PPF-Tracker: Articulated SE(3) Pose Tracking

Updated 15 November 2025

PPF-Tracker is a category-level articulated object pose tracking framework operating in SE(3), utilizing dynamic keyframes and point-pair features.
It integrates quasi-canonicalization, SE(3)-invariant learning, and tangent space voting to achieve robust tracking under complex kinematic conditions.
Its design supports real-time applications in robotics and augmented reality through efficient drift management and Gauss–Newton kinematic refinement.

PPF-Tracker is a category-level articulated object pose tracking framework operating in the SE(3) Lie group space, specifically designed to address the challenging problem of multi-part object pose tracking under complex, real-world kinematic conditions. Leveraging quasi-canonicalization and point-pair feature representations, PPF-Tracker integrates SE(3)-invariant learning, pose voting on tangent spaces, and explicit part-joint kinematic constraints. Its full pipeline delivers robust tracking for articulated structures in robotics, augmented reality, and embodied intelligence scenarios.

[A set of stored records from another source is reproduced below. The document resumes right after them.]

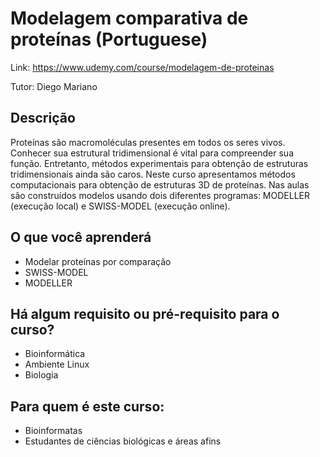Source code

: # Modelagem comparativa de proteínas (Portuguese)

Link: https://www.udemy.com/course/modelagem-de-proteinas

Tutor: Diego Mariano

## Descrição

Proteínas são macromoléculas presentes em todos os seres vivos. Conhecer sua estrutural tridimensional é vital para    compreender sua função. Entretanto, métodos experimentais para obtenção de estruturas tridimensionais ainda são caros. Neste curso apresentamos métodos computacionais para obtenção de estruturas 3D de proteínas. Nas aulas são construídos modelos usando dois diferentes programas: MODELLER (execução local) e SWISS-MODEL (execução online).

## O que você aprenderá
 
 - Modelar proteínas por comparação
 - SWISS-MODEL
 - MODELLER

## Há algum requisito ou pré-requisito para o curso?
 
 - Bioinformática
 - Ambiente Linux
 - Biologia

## Para quem é este curso:

 - Bioinformatas
 - Estudantes de ciências biológicas e áreas afins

1. Quasi-Canonicalization on SE(3) Manifolds

PPF-Tracker defines a systematic quasi-canonicalization procedure for articulated objects comprising $K$ rigid parts. At each frame $t$ , part-wise point clouds $\mathcal P_t^k$ and predicted poses $T_t^k\in\mathrm{SE}(3)$ are processed in reference to dynamic keyframes. Frames are partitioned into segments indexed by $i$ , where each segment runs between successive keyframes.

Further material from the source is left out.